Department of Physiology, University of Ulsan College of Medicine, Seoul, Korea.
J Physiol. 2012 Sep 15;590(18):4447-63. doi: 10.1113/jphysiol.2012.229203. Epub 2012 Jun 6.
L-type Ca(2+) channels (ICaLs) are inactivated by an increase in intracellular [Ca(2+)], known as Ca(2+)-dependent inactivation (CDI). CDI is also induced by Ca(2+) released from the sarcoplasmic reticulum (SR), known as release-dependent inhibition (RDI). As both CDI and RDI occur in the junctional subsarcolemmal nanospace (JSS), we investigated which factors are involved within the JSS using isolated cardiac myocytes from the main pulmonary vein of the rabbit. Using the whole-cell patch clamp technique, RDI was readily observed with the application of a pre-pulse followed by a test pulse, during which the ICaLs exhibited a decrease in peak current amplitude and a slower inactivation. A fast acting Ca(2+) chelator, 1,2-bis(o-aminophenoxy)ethane-N,N,N',N'-tetraacetic acid (BAPTA), abolished this effect. As the time interval between the pre-pulse and test pulse increased, the ICaLs exhibited greater recovery and the RDI was relieved. Inhibition of the ryanodine receptor (RyR) or the SR Ca(2+)-ATPase (SERCA) greatly attenuated RDI and facilitated ICaL recovery. Removal of extracellular Na(+),which inhibits the Na(+)-Ca(2+) exchange (Incx), greatly enhanced RDI and slowed ICaL recovery, suggesting that Incx critically controls the [Ca(2+)] in the JSS. We incorporated the Ca(2+)-binding kinetics of the ICaL into a previously published computational model. By assuming two Ca(2+)-binding sites in the ICaL, of which one is of low-affinity with fast kinetics and the other is of high-affinity with slower kinetics, the new model was able to successfully reproduce RDI and its regulation by Incx. The model suggests that Incx accelerates Ca(2+) removal from the JSS to downregulate CDI and attenuates SR Ca(2+) refilling. The model may be useful to elucidate complex mechanisms involved in excitation–contraction coupling in myocytes.

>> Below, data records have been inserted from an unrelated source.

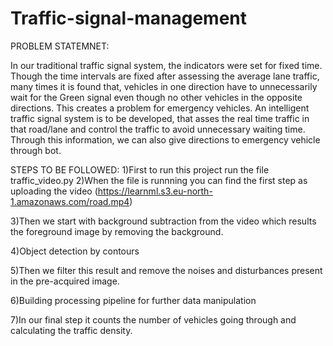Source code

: # Traffic-signal-management

PROBLEM STATEMNET:

 In our traditional traffic signal system, the indicators were set for fixed time. Though the time intervals are fixed after assessing the average lane traffic, many times it is found that, vehicles in one direction have to unnecessarily wait for the Green signal even though no other vehicles in the opposite directions. This creates a problem for emergency vehicles. An intelligent traffic signal system is to be developed, that asses the real time traffic in that road/lane and control the traffic to avoid unnecessary waiting time. Through this information, we can also give directions to emergency vehicle through bot.

STEPS TO BE FOLLOWED:
1)First to run this project run the file traffic_video.py
2)When the file is runnning you can find the first step as uploading the video (https://learnml.s3.eu-north-1.amazonaws.com/road.mp4)

3)Then we start with background subtraction from the video which results the foreground image by removing the background.

4)Object detection by contours

5)Then we filter this result and remove the noises and disturbances present in the pre-acquired image.

6)Building processing pipeline for further data manipulation

7)In our final step it counts the number of vehicles going through and calculating the traffic density.
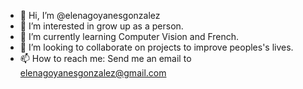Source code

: - 👋 Hi, I’m @elenagoyanesgonzalez
- 👀 I’m interested in grow up as a person.
- 🌱 I’m currently learning Computer Vision and French.
- 💞️ I’m looking to collaborate on projects to improve peoples's lives.
- 📫 How to reach me: Send me an email to elenagoyanesgonzalez@gmail.com

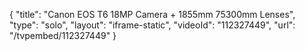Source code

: {
    "title": "Canon EOS T6 18MP Camera + 1855mm   75300mm Lenses",
    "type": "solo",
    "layout": "iframe-static",
    "videoId": "112327449",
    "url": "\/tvpembed\/112327449"
}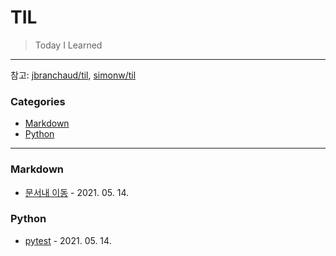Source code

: # TIL

> Today I Learned


---

참고: [jbranchaud/til](https://github.com/jbranchaud/til), [simonw/til](https://github.com/simonw/til)

### Categories
* [Markdown](#markdown)
* [Python](#python)


---
### Markdown
* [문서내 이동](https://github.com/AaronSeunghi/TIL/blob/main/markdown/move_at_same_page.md) - 2021. 05. 14.


### Python
- [pytest](python/pytest.md) - 2021. 05. 14.
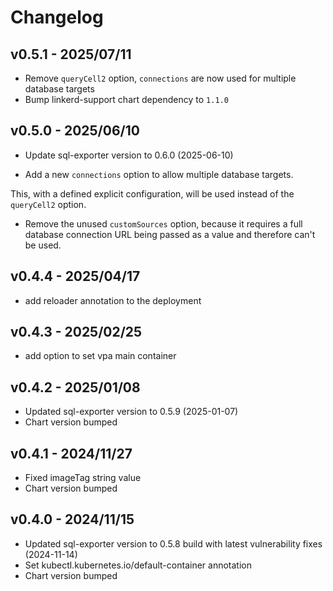 # Changelog

## v0.5.1 - 2025/07/11
* Remove `queryCell2` option, `connections` are now used for multiple database targets
* Bump linkerd-support chart dependency to `1.1.0`

## v0.5.0 - 2025/06/10

* Update sql-exporter version to 0.6.0 (2025-06-10)

* Add a new `connections` option to allow multiple database targets.

This, with a defined explicit configuration, will be used instead of the `queryCell2` option.

* Remove the unused `customSources` option, because it requires a full database connection URL being passed as a value and therefore can't be used.

## v0.4.4 - 2025/04/17
* add reloader annotation to the deployment

## v0.4.3 - 2025/02/25
* add option to set vpa main container

## v0.4.2 - 2025/01/08

* Updated sql-exporter version to 0.5.9 (2025-01-07)
* Chart version bumped

## v0.4.1 - 2024/11/27

* Fixed imageTag string value
* Chart version bumped

## v0.4.0 - 2024/11/15

* Updated sql-exporter version to 0.5.8 build with latest vulnerability fixes (2024-11-14)
* Set kubectl.kubernetes.io/default-container annotation
* Chart version bumped
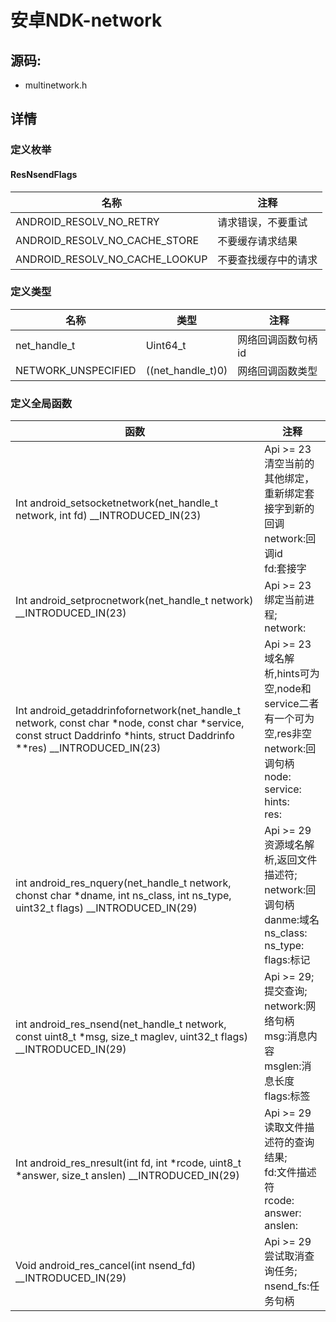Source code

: # 安卓NDK-network

## 源码:

- multinetwork.h



## 详情

### 定义枚举

#### ResNsendFlags

| 名称                            | 注释 |
| ------------------------------ | ---- |
| ANDROID_RESOLV_NO_RETRY        | 请求错误，不要重试 |
| ANDROID_RESOLV_NO_CACHE_STORE  | 不要缓存请求结果 |
| ANDROID_RESOLV_NO_CACHE_LOOKUP | 不要查找缓存中的请求 |



### 定义类型

| 名称                | 类型              | 注释               |
| ------------------- | ----------------- | ------------------ |
| net_handle_t        | Uint64_t          | 网络回调函数句柄id |
| NETWORK_UNSPECIFIED | ((net_handle_t)0) | 网络回调函数类型   |



### 定义全局函数

| 函数                                                         | 注释                                                         |
| ------------------------------------------------------------ | ------------------------------------------------------------ |
| Int android_setsocketnetwork(net_handle_t network, int fd) __INTRODUCED_IN(23) | Api >= 23<br/>清空当前的其他绑定，重新绑定套接字到新的回调<br>network:回调id<br>fd:套接字 |
| Int android_setprocnetwork(net_handle_t network) __INTRODUCED_IN(23) | Api >= 23<br/>绑定当前进程;<br>network:                      |
| Int android_getaddrinfofornetwork(net_handle_t network, const char *node, const char *service, const struct Daddrinfo *hints, struct Daddrinfo **res) __INTRODUCED_IN(23) | Api >= 23<br/>域名解析,hints可为空,node和service二者有一个可为空,res非空<br>network:回调句柄<br>node:<br>service:<br>hints:<br>res: |
| int android_res_nquery(net_handle_t network, chonst char *dname, int ns_class, int ns_type, uint32_t flags) __INTRODUCED_IN(29) | Api >= 29<br/>资源域名解析,返回文件描述符;<br>network:回调句柄<br>danme:域名<br>ns_class:<br>ns_type:<br>flags:标记 |
| int android_res_nsend(net_handle_t network, const uint8_t *msg, size_t maglev, uint32_t flags) __INTRODUCED_IN(29) | Api >= 29;<br>提交查询;<br>network:网络句柄<br>msg:消息内容<br>msglen:消息长度<br>flags:标签 |
| Int android_res_nresult(int fd, int *rcode, uint8_t *answer, size_t anslen) __INTRODUCED_IN(29) | Api >= 29<br/>读取文件描述符的查询结果;<br>fd:文件描述符<br>rcode:<br>answer:<br>anslen: |
| Void android_res_cancel(int nsend_fd) __INTRODUCED_IN(29)    | Api >= 29<br>尝试取消查询任务;<br>nsend_fs:任务句柄          |

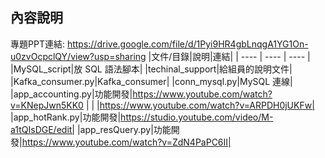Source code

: ## 內容說明
專題PPT連結: <https://drive.google.com/file/d/1Pyi9HR4gbLnqgA1YG1On-u0zvOcpclQY/view?usp=sharing>
|文件/目錄|說明|連結|
| ---- | ---- | ---- |
|MySQL_script|放 SQL 語法腳本|
|techinal_support|給組員的說明文件|
|Kafka_consumer.py|Kafka_consumer|
|conn_mysql.py|MySQL 連線|
|app_accounting.py|功能開發|<https://www.youtube.com/watch?v=KNepJwn5KK0>
| | |https://www.youtube.com/watch?v=ARPDH0jUKFw|
|app_hotRank.py|功能開發|https://studio.youtube.com/video/M-a1tQIsDGE/edit|
|app_resQuery.py|功能開發|https://www.youtube.com/watch?v=ZdN4PaPC6II|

L 型钙通道 (ICaLs) 可被细胞内 [Ca2+] 的增加失活,这种失活称为 Ca2+依赖性失活 (CDI)。CDI 也可被肌浆网 (SR) 释放的 Ca2+诱导,这种失活称为释放依赖性抑制 (RDI)。由于 CDI 和 RDI 均发生在连接部的亚肌小节纳空间 (JSS) 内,我们使用来自兔主肺动脉的分离心肌细胞,研究了 JSS 内涉及的因素。使用全细胞膜片钳技术,应用预脉冲后施加测试脉冲,即可轻易观察到 RDI,在此期间 ICaLs 的峰值电流幅度减小,失活速度变慢。快速作用的 Ca2+螯合剂 1,2-双(邻氨基苯氧基)乙烷-N,N,N',N'-四乙酸 (BAPTA) 可消除这种作用。随着预脉冲和测试脉冲之间的时间间隔增加,ICaLs 表现出更大的恢复,RDI 得到缓解。抑制兰尼碱受体 (RyR) 或 SR Ca2+-ATP 酶 (SERCA) 可显著减弱 RDI 并促进 ICaL 恢复。去除细胞外 Na+,抑制 Na+-Ca2+交换 (Incx),可显著增强 RDI 并减缓 ICaL 恢复,表明 Incx 可严格控制 JSS 中的 [Ca2+]。我们将 ICaL 的 Ca2+结合动力学纳入先前发表的计算模型中。通过假设 ICaL 中有两个 Ca2+结合位点,其中一个具有低亲和力和快速动力学,另一个具有高亲和力和较慢动力学,新模型能够成功再现 RDI 及其由 Incx 调节。该模型表明,Incx 可加速从 JSS 中去除 Ca2+,下调 CDI,并减弱 SR Ca2+的再填充。该模型可有助于阐明心肌细胞兴奋-收缩耦联中涉及的复杂机制。